SAS Visual Analytics: Understanding the AggregateTable Function for Beginners

2 Likes

AggregateTable is a powerful function in SAS Visual Analytics. In this post, I will explain what it is and give two examples on how it can be used. For a more in-depth view of AggregateTable see Renato Luppi's post here. For an example with bee metaphors and Key Value objects, I highly recommend Nicole Ball's post here.

When do I use AggregateTable?

You can use the AggregateTable function whenever you want to:

Compare measures grouped at two different levels.
Take the aggregation of an aggregation.

Take the Employees table below as an example.

Select any image to see a larger version.
Mobile users: To view the images, select the "Full" version at the bottom of the page.

In this table, we have one observation per employee. We have information on their Job Title, Country and Annual Salary. Here, you might want to compare the salary of an individual employee with the salary of all employees with the same Job Title. You can use the AggregateTable function to display these two measures side by side in the same visualization. See the section Scenario 1: modifying the aggregation context for this.

Alternatively, you might want to calculate the average Annual Salary by Job Title, but only display the maximum of that by Department. See the section Scenario 2: Aggregation of an aggregation for details on this.

In either case, it is necessary to first understand what the aggregation context is.

What is the aggregation context?

When you create a visualization in SAS Visual Analytics, measures are automatically grouped by the categories in that object. These categories are also called the aggregation context. Using the Employees table (shown above) as a data source, I create a list table with Job Title and Annual Salary as columns. Here, Job Title is a category and Annual Salary is a measure. I have changed the aggregation of Salary from the default sum to average. I obtain the following list table:

Here the aggregation context is Job Title, because that is the only category in this object. This list table allows us to see what the average Annual Salary for each Job Title is. On the other hand, when I create a list table with Employee Name and Annual Salary, the aggregation context is Employee Name:

Here, I can see each employee’s individual Annual Salary. (In this case the data is actually unaggregated as the input table already has one line per employee.) To summarize: Visual Analytics always groups the measures by the displayed categories in a visualization. These categories are known as the aggregation context.

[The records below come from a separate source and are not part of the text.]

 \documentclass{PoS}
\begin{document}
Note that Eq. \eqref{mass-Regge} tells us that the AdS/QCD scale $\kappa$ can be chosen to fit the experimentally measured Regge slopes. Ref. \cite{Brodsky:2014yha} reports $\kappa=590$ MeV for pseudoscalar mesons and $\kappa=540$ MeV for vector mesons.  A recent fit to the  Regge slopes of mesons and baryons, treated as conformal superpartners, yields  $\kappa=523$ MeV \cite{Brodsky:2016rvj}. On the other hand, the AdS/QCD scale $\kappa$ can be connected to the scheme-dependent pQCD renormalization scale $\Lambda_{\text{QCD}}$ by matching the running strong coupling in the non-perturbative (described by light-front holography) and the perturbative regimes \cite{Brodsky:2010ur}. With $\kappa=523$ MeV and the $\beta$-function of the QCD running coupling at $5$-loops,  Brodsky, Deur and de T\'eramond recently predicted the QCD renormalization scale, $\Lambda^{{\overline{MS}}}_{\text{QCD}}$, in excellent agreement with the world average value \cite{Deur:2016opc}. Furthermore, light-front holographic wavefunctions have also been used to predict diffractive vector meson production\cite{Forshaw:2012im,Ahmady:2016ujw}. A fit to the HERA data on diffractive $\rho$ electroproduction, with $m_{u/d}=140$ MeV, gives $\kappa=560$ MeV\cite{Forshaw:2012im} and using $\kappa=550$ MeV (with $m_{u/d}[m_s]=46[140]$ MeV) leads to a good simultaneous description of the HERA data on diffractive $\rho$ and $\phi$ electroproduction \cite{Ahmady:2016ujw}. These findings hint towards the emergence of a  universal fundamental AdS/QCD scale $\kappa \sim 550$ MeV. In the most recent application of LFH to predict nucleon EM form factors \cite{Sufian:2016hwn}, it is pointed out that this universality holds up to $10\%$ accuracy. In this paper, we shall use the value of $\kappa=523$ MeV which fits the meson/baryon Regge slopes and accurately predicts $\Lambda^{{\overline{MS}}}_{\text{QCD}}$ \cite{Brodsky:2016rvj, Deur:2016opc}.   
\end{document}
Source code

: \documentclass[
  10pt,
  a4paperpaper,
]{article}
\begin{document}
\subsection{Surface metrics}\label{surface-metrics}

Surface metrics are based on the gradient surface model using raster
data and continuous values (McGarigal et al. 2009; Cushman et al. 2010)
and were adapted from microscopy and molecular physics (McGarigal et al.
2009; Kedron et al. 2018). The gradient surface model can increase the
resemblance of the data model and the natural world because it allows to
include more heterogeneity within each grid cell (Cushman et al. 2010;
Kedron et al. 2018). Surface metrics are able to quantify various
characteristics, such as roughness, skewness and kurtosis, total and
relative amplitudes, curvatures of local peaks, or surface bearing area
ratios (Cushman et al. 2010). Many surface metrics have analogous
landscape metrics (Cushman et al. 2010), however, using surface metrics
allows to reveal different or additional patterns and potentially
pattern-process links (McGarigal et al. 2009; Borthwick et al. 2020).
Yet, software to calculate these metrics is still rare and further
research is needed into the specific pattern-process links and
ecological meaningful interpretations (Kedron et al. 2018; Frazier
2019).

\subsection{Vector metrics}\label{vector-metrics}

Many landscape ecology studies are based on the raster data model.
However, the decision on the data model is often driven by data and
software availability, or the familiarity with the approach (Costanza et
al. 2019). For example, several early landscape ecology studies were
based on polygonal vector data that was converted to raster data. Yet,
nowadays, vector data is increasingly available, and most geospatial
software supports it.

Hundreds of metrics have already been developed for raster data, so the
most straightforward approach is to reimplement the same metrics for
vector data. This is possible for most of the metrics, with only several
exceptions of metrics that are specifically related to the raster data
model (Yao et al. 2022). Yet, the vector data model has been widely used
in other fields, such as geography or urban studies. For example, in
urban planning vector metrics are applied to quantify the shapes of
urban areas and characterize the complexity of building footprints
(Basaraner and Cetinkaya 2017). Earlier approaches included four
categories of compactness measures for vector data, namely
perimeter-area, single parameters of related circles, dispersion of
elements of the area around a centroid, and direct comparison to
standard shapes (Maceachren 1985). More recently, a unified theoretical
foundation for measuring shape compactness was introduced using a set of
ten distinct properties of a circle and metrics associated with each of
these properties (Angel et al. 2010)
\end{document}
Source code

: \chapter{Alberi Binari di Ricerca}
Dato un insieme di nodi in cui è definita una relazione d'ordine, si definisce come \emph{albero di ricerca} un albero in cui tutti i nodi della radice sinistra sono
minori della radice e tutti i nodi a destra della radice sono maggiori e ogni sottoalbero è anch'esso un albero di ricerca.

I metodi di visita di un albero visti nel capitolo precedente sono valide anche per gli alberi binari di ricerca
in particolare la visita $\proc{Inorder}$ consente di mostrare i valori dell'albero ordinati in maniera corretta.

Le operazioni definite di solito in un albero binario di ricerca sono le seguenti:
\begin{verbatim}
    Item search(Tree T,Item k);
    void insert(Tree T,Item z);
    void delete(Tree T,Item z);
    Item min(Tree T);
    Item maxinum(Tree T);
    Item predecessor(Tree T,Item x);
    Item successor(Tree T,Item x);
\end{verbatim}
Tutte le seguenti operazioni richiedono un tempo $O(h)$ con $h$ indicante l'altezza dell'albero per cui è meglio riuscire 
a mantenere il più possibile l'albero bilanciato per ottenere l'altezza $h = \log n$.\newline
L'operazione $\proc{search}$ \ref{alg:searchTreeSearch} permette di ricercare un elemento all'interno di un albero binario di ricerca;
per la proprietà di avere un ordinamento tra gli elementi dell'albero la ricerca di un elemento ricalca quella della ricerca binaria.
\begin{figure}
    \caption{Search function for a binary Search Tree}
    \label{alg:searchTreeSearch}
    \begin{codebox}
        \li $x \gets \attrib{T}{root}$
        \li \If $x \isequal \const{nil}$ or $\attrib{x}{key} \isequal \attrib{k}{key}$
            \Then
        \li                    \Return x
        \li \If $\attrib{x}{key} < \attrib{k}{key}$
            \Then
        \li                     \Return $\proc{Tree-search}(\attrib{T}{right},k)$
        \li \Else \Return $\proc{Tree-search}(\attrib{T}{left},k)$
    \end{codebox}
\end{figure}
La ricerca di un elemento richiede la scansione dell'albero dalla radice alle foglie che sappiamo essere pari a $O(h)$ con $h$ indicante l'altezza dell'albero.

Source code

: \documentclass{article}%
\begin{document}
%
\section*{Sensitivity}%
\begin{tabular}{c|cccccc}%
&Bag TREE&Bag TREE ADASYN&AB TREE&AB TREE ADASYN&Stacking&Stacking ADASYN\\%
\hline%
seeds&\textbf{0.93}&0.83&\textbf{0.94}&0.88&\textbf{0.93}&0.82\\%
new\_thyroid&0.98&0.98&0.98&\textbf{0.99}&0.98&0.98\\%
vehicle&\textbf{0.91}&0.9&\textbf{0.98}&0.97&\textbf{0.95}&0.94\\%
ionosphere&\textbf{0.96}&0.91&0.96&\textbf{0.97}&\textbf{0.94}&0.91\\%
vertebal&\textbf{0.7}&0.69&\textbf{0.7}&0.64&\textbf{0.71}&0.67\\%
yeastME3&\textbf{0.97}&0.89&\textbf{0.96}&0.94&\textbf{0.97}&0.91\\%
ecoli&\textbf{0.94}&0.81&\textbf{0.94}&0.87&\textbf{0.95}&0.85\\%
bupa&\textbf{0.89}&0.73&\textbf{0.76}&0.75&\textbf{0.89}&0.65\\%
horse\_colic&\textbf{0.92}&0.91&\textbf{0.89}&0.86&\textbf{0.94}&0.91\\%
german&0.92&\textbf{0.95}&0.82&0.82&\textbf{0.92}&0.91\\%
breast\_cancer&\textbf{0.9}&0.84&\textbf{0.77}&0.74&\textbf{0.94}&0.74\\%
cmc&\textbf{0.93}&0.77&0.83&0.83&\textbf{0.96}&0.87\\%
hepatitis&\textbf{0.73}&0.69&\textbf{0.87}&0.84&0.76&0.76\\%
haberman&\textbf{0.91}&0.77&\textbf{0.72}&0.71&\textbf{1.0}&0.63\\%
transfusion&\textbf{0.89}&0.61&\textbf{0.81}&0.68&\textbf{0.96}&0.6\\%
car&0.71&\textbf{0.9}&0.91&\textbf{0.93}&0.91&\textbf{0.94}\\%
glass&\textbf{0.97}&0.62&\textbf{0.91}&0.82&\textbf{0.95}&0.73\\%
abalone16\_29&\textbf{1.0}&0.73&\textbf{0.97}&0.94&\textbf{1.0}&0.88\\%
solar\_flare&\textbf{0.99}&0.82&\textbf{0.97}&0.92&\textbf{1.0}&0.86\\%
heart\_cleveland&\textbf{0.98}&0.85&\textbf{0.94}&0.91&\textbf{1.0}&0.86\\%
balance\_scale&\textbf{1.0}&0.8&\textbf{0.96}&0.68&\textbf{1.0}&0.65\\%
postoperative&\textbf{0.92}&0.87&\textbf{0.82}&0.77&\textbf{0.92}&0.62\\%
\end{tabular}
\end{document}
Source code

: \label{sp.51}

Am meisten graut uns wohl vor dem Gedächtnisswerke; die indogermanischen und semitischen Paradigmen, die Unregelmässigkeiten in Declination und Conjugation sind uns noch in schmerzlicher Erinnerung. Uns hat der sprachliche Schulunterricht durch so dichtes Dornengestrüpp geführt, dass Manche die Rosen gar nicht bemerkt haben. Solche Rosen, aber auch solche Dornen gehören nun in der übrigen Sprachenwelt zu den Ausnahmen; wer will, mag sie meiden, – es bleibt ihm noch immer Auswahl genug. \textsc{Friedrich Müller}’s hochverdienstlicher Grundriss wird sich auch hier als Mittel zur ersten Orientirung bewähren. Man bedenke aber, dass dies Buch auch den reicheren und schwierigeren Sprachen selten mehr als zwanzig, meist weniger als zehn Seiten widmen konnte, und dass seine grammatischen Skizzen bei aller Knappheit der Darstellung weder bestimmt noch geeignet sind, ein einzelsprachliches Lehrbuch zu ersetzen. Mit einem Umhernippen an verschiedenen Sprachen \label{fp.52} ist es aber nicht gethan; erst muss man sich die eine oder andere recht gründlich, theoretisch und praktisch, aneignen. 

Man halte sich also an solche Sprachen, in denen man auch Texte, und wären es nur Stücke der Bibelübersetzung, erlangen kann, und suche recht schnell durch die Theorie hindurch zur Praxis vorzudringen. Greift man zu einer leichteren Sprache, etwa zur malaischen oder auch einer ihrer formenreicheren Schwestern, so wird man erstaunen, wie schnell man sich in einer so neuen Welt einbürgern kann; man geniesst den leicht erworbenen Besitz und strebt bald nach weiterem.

Scenario 1: Modify the aggregation context

I might want to display each individual employee’s Annual Salary next to the average for their Job Title. Therefore, one might create a list table with Employee Name, Job Title and Salary. However, the aggregation context for both Annual Salary columns would be Employee Name and Job Title, resulting in the following list table:

By using the default aggregation behavior of the list table object, I am not able to get two different levels of aggregation. Notice that both salary measures are grouped by the combination of Employee Name and Job Title. I want a single visualization to return the Annual Salary grouped by Employee Name and then the average Annual Salary grouped by Job Title. We can solve this by creating a new data item using the AggregateTable function. There are two different ways of achieving this.

Option 1: Use a fixed aggregation context

I will specify that Annual Salary should be grouped by Job Title only. That is, I shall create a new measure called Salary (Job Title) where I will fix Job Title as the aggregation context for this data item. I specify the following:

This results in the following formula:
AggregateTable(_Avg_, Table(_Avg_, Fixed('Job Title'n), 'Annual Salary'n))

I will explain in scenario 2 why I specify _Avg_ (average) as the aggregation twice (short answer: the second and final aggregation is not applied in this scenario).

This new data item will always display salary grouped by Job Title:

Note that, for example, Annual Salary (Job Title) has the same value for rows 1 and 2, as both employees have the same Job Title.

Option 2: Remove a category from the aggregation context

Recall that the problem earlier was that Annual Salary was grouped by the combination of Employee Name and Job Title. I can remove Employee Name from the aggregation context so only Job Title remains:

The formula looks as follows:
AggregateTable(_Avg_, Table(_Avg_, Remove('Employee Name'n), 'Annual Salary'n))

It delivers the same result:

There is an advantage to using this approach: I can reuse this calculated item in another list table where I compare each employee’s salary to the average in their department instead of Job Title (Columns: Employee Name, Department, Annual Salary). This works as Visual Analytics always removes Employee Name from the aggregation context. This leaves the remaining categories: Employee Name, Department, Annual Salary in this example. (The only thing one would have to adapt is the name of the calculated data item.)

Scenario 2: Aggregation of an aggregation

Remember in scenario 1, I had to specify the aggregation _Avg_ twice:
AggregateTable(_Avg_, Table(_Avg_, …

In scenario 1, it didn't make a difference what I selected for the final aggregation. The final aggregation only comes into play when you want to squeeze multiple numbers into one cell in the visualization. I will talk about such a scenario in this section.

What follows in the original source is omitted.